Enjeux identitaires et stratégiques de l’indopacifique

Très concrètement, différents sujets apparaissent comme intrinsèquement transversaux, à la fois domestiques et internationaux, politiques et stratégiques. L’appartenance de la communauté Kanak à l’espace culturel mélanésien, politiquement formalisé par le Groupe Fer de Lance (GFLM) en est un exemple significatif. Le GFLM est constitué de pays souverains (les Îles Salomon, la Papouasie Nouvelle-Guinée, le Vanuatu, Fiji) auxquels s’ajoutent les partis indépendantistes indonésien, le « Mouvement Unifié de Libération pour la Papouasie Occidentale » (MULPO), au titre de membre observateur, et calédonien, le FLNKS, à part entière. Depuis 2015, l’Indonésie est elle-même un membre associé.

Cet espace multilatéral constitue un bon exemple des risques et des opportunités que le contexte calédonien offre à la stratégie française. Groupement de partis politiques calédoniens indépendantiste, le FLNKS recherche de la part du GFLM un soutien politique comme ce fut le cas à la veille de la dernière consultation de 2021, où le GFLM soutenait, devant la Commission des questions politiques spéciales et de la décolonisation des Nations Unies, l’argumentaire du FLNKS souhaitant reporter l’échéance du 12 décembre 2021 pour la troisième consultation (Hufanen Rai, 2021). Recherchant des soutiens internationaux – le GFLM est formellement une alliance – le FLNKS est à la fois un acteur politique calédonien et dans le même temps un acteur international actif.

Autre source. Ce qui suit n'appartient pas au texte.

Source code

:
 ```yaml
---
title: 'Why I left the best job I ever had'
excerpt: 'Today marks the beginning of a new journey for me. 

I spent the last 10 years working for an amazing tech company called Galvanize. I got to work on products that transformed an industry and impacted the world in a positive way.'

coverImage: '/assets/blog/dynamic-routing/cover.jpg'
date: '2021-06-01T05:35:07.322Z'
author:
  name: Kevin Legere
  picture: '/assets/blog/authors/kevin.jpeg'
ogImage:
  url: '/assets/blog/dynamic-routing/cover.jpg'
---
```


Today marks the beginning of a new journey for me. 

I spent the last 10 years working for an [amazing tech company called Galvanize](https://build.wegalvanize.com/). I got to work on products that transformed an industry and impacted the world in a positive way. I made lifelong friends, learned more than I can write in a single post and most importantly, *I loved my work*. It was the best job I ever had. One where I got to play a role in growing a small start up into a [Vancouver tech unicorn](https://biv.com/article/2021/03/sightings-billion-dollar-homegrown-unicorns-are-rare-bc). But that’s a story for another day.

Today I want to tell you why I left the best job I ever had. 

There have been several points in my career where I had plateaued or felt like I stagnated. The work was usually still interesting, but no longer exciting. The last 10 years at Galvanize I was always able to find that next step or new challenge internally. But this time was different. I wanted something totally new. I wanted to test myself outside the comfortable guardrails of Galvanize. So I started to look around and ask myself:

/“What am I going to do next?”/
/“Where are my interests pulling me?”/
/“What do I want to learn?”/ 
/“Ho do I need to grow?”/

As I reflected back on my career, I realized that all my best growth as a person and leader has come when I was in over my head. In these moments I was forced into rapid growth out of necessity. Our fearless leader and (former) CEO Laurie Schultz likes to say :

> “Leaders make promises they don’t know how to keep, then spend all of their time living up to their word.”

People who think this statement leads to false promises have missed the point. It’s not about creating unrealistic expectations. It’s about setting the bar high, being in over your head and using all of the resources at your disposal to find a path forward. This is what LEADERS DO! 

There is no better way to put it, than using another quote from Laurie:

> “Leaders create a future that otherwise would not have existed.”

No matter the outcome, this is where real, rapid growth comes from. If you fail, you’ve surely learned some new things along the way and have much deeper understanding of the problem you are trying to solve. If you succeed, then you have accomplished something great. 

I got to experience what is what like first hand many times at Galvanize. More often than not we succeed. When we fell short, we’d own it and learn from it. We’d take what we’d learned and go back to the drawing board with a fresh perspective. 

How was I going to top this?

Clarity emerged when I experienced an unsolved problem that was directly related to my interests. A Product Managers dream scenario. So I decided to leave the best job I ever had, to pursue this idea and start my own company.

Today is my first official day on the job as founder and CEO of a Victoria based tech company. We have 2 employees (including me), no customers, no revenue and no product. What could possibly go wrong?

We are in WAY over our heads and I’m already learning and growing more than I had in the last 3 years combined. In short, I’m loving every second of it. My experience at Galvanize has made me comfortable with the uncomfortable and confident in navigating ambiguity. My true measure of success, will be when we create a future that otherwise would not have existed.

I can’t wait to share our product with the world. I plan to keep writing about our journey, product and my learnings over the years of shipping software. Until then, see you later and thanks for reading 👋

La Nouvelle-Calédonie en tant que collectivité, grâce à ses liens bilatéraux et multilatéraux, entretient des relations avec les pays membres du GFLM et ces liens constituent des opportunités de coopération et de rayonnement congruents avec les intérêts de la France dans son ensemble, comme c’est le cas pour des initiatives encourageant la francophonie dans la région (Gouvernement de la Nouvelle-Calédonie, 2022).

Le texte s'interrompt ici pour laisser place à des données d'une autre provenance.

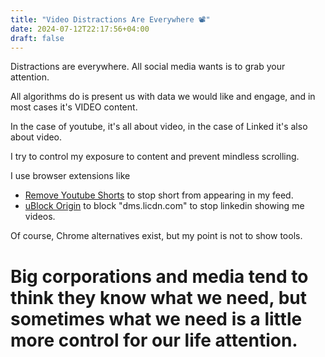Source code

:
 ```yaml
---
title: "Video Distractions Are Everywhere 📽️"
date: 2024-07-12T22:17:56+04:00
draft: false
---
```

Distractions are everywhere. All social media wants is to grab your attention.

All algorithms do is present us with data we would like and engage, and in most cases it's VIDEO content.

In the case of youtube, it's all about video, in the case of Linked it's also about video.

I try to control my exposure to content and prevent mindless scrolling.

I use browser extensions like 
- [Remove Youtube Shorts](https://addons.mozilla.org/en-US/firefox/addon/remove-youtube-shorts/?utm_source=addons.mozilla.org&utm_medium=referral&utm_content=search) to stop short from appearing in my feed.
- [uBlock Origin](https://addons.mozilla.org/en-US/firefox/addon/ublock-origin/) to block "dms.licdn.com" to stop linkedin showing me videos.

Of course, Chrome alternatives exist, but my point is not to show tools. 

# Big corporations and media tend to think they know what we need, but sometimes what we need is a little more control for our life attention.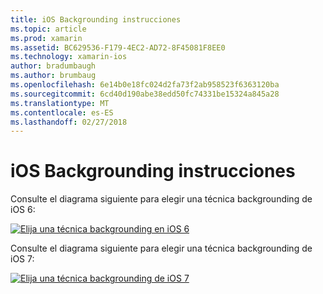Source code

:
 ```yaml
---
title: iOS Backgrounding instrucciones
ms.topic: article
ms.prod: xamarin
ms.assetid: BC629536-F179-4EC2-AD72-8F45081F8EE0
ms.technology: xamarin-ios
author: bradumbaugh
ms.author: brumbaug
ms.openlocfilehash: 6e14b0e18fc024d2fa73f2ab958523f6363120ba
ms.sourcegitcommit: 6cd40d190abe38edd50fc74331be15324a845a28
ms.translationtype: MT
ms.contentlocale: es-ES
ms.lasthandoff: 02/27/2018
---
```

# <a name="ios-backgrounding-guidance"></a>iOS Backgrounding instrucciones

Consulte el diagrama siguiente para elegir una técnica backgrounding de iOS 6:

 [ ![](ios-backgrounding-guidance-images/image10.png "Elija una técnica backgrounding en iOS 6")](ios-backgrounding-guidance-images/image10.png)

Consulte el diagrama siguiente para elegir una técnica backgrounding de iOS 7:

 [ ![](ios-backgrounding-guidance-images/image10b.png "Elija una técnica backgrounding de iOS 7")](ios-backgrounding-guidance-images/image10b.png)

En se gardant de caricaturer les positions des acteurs politiques sur les enjeux internationaux, il n’est pas déraisonnable de considérer que le FLNKS n’est pas aligné sur les intérêts stratégiques conçus par la France à son échelle nationale. Pour autant, le FLNKS, par la diversité des partis et des sensibilités qui le composent et dont la lutte contre le colonialisme est formellement accompagné par l’État français, n’est pas non plus a priori, un acteur hostile aux intérêts de la France. On peut même considérer que la conscience politique Kanak est une opportunité d’influence française auprès des États de la région, à la faveur des liens mélanésiens de ces territoires. Ainsi, les relations que le FLNKS tisse, à son échelle et selon son propre agenda, avec le GFLM n’en sont pas moins des opportunités de rayonnement de la Nouvelle-Calédonie et potentiellement de la France en générale. En ce sens, la question identitaire et le processus de décolonisation en Nouvelle-Calédonie mêlent à la fois des risques de voir des acteurs internes avoir des positions internationales en contradiction avec les intérêts de la France et l’opportunité que les acteurs calédoniens, participent, à leur manière, à la stratégie française.

La question identitaire, dont la culture mélanésienne n’est qu’un aspect déclinable en autant de trajectoires historiques que compte le pays de communautés, nécessite un regard politique et local autant que stratégique et international. Ce double prisme gagnerait, de surcroit, à s’appliquer systématiquement aux grands enjeux économiques et sociaux calédoniens. L’approche de ces enjeux est elle-même en grande partie suspendue à l’issue du référendum de projet, dont le but est de sanctuariser une architecture institutionnelle et d’apporter une résolution politique aux nombreuses tensions politiques divisant le pays. Pour l’État, la principale difficulté sera de savoir articuler les enjeux locaux et internationaux sans déroger aux limites de ces compétences spécifiques sur le territoire et sans bousculer le difficile processus politique que poursuit la Nouvelle-Calédonie. Pour les acteurs calédoniens l’enjeu est d’intégrer aux réflexions politiques la dimension internationale systématique qui s’y attache. Des deux côtés, en somme, il est nécessaire de relier questions politiques et internationales.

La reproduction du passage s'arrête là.